At its core, engagement on climate mobility is an effort to put people at the heart of climate action. The International Court of Justice (ICJ), through its 2025 Advisory Opinion on the Obligations of States in respect of Climate Change, took a massive step toward centering people in climate action. The Advisory Opinion is peppered with references to the profound and unevenly distributed impacts of climate change – and, in particular, how humans can live safely and with dignity.

This article examines elements of the Advisory Opinion that impact climate mobility and reflects on how they advance the goals of the Nansen Initiative Protection Agenda. It also identifies several examples where the Court’s views have already been leveraged in legal and policy circles for action on climate mobility, and it provides recommendations for further strategic engagement. While the Advisory Opinion itself is remarkable, its ultimate impact will depend on the advocates and policymakers who invoke it to increase support for climate-impacted communities, whether to adapt in place or to move safely and humanely.

The road to the ICJ

By 2015, it had become clear to most States that deeper legal and policy engagement with the impacts of climate change was non-negotiable. Just weeks before the Paris Agreement was signed, 109 countries endorsed the Nansen Initiative Protection Agenda, which was the culmination of a three-year process. While the Nansen Initiative’s original focus was on legal protection for people displaced across borders in the context of disasters, it evolved into a more comprehensive approach that included disaster risk reduction, planned relocation, and support for adaptation to enable people to stay at home in their country of origin.

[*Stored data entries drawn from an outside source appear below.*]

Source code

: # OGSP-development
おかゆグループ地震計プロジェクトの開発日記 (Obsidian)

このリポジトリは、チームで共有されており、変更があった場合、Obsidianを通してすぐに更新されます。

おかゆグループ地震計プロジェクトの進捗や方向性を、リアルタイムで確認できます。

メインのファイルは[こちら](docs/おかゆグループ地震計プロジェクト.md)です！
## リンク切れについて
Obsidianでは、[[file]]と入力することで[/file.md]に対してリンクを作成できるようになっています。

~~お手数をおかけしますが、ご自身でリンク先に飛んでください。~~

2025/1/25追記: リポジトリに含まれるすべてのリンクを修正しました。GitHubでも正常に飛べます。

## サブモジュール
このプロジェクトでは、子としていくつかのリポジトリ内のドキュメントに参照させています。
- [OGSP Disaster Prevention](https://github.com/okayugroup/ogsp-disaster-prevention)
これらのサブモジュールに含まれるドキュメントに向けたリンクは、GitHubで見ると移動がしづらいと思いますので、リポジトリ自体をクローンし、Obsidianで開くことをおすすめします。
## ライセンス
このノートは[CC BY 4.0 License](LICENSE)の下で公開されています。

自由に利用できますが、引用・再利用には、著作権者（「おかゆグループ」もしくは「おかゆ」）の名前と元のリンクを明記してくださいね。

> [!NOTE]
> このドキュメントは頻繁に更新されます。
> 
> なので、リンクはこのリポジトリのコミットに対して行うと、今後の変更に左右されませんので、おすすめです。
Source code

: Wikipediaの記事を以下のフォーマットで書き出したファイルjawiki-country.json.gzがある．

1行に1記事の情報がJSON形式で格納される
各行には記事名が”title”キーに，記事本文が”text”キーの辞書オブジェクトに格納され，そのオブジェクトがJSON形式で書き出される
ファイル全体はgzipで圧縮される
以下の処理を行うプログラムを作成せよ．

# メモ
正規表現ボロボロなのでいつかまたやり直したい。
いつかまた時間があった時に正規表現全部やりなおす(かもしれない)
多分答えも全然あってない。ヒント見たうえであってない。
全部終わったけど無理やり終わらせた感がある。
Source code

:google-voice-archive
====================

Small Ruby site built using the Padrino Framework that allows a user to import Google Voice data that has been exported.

The Envoy of the Chairmanship of the Nansen Initiative, Walter Kälin, attributed the Nansen Initiative’s success to its ability to frame core messages and feed them into relevant discussions and negotiations. The socialization of messages on disaster displacement was particularly strong in the Pacific, and through collaboration and consultation with Pacific governments, communities and other partners, the Nansen Initiative and its successor organization, the Platform for Disaster Displacement (PDD), were able to support regional momentum demanding increased legal and policy action. In the policy realm, for example, the 2023 Pacific Regional Framework on Climate Mobility sets out shared priorities for States in the region to respond to the realities of climate mobility.

This momentum gained even more traction when the campaign to bring climate change to the ICJ was spearheaded by a group of students who lobbied the government of Vanuatu to advance the case. Building upon previous attempts by other island nations, in 2023 the UN General Assembly made a consensus-based referral to the ICJ, requesting an advisory opinion on the obligations of States in respect of climate change.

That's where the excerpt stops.